_Requirement:_
After reading the data below, copy out every line that contains the word "repository".

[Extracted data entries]
^^^^
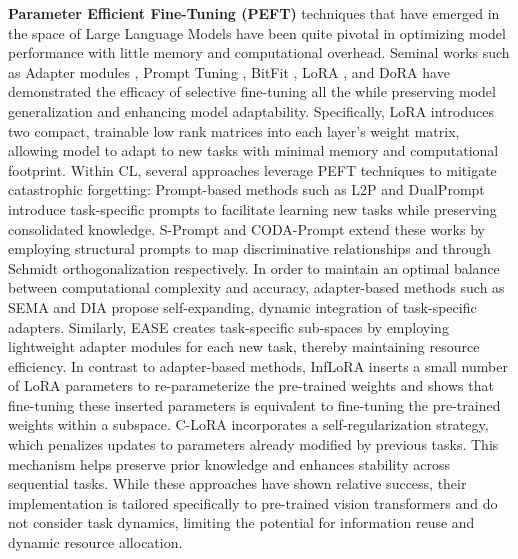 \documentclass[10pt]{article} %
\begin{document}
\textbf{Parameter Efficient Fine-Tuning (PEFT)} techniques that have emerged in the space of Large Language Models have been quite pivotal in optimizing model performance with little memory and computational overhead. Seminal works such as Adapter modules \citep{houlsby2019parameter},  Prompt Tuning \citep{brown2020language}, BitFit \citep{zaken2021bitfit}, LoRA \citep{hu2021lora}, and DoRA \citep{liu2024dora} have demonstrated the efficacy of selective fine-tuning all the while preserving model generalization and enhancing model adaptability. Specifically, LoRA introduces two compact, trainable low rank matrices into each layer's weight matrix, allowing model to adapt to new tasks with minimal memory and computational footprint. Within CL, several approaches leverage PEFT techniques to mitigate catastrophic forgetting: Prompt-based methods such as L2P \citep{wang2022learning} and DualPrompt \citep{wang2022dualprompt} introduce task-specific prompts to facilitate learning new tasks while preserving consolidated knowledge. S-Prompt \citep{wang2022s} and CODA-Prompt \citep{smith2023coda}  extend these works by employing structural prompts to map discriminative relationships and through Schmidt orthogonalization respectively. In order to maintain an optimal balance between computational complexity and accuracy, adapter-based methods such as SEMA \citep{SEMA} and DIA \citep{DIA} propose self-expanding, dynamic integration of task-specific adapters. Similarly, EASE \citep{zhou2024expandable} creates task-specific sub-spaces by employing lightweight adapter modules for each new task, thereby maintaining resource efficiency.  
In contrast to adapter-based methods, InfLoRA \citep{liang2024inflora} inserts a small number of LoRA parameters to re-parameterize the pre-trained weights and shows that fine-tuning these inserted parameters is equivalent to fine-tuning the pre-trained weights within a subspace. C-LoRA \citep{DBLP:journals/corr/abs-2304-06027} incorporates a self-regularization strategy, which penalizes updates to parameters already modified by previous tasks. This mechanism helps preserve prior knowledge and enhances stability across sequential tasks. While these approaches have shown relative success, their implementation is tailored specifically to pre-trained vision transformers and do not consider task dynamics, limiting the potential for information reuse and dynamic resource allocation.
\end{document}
^^^^
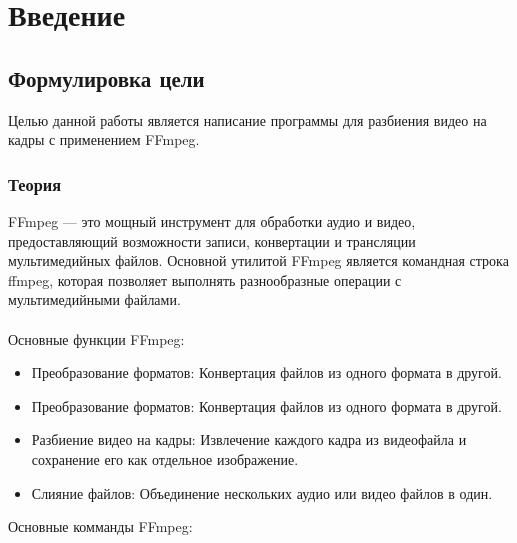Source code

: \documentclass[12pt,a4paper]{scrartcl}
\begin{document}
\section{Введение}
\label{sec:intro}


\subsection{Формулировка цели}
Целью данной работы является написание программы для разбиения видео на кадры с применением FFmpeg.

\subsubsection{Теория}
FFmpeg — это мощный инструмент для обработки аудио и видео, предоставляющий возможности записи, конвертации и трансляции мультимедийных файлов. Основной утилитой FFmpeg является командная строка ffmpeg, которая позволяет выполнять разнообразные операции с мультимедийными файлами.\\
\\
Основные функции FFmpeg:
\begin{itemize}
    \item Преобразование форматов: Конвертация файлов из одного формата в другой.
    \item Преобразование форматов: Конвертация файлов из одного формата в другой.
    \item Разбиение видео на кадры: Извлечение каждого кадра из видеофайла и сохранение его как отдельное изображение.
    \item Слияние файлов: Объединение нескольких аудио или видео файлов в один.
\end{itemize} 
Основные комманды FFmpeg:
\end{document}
^^^^
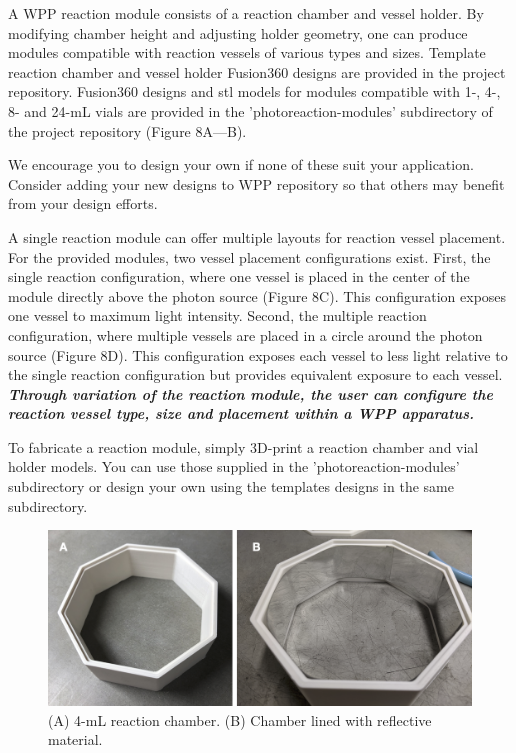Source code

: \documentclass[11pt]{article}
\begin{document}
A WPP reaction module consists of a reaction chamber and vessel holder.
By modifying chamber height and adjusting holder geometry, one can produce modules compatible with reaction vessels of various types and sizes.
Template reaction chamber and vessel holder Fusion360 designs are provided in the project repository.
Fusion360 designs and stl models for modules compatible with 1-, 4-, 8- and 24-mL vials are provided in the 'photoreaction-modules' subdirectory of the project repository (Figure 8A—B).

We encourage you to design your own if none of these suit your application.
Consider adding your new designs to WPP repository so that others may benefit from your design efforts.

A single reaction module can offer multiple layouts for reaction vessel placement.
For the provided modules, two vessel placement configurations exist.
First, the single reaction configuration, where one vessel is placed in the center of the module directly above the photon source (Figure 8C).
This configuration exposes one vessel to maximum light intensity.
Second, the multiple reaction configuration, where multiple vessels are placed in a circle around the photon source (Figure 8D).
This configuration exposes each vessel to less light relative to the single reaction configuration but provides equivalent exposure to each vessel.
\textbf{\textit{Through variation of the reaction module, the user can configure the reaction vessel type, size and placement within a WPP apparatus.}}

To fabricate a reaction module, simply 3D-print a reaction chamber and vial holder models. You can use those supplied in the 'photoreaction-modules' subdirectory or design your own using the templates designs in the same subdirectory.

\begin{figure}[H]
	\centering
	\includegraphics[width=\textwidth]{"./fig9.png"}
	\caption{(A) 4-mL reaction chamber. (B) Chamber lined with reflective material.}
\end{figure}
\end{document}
^^^^
_Worked solution:_
Template reaction chamber and vessel holder Fusion360 designs are provided in the project repository.
Fusion360 designs and stl models for modules compatible with 1-, 4-, 8- and 24-mL vials are provided in the 'photoreaction-modules' subdirectory of the project repository (Figure 8A—B).
Consider adding your new designs to WPP repository so that others may benefit from your design efforts.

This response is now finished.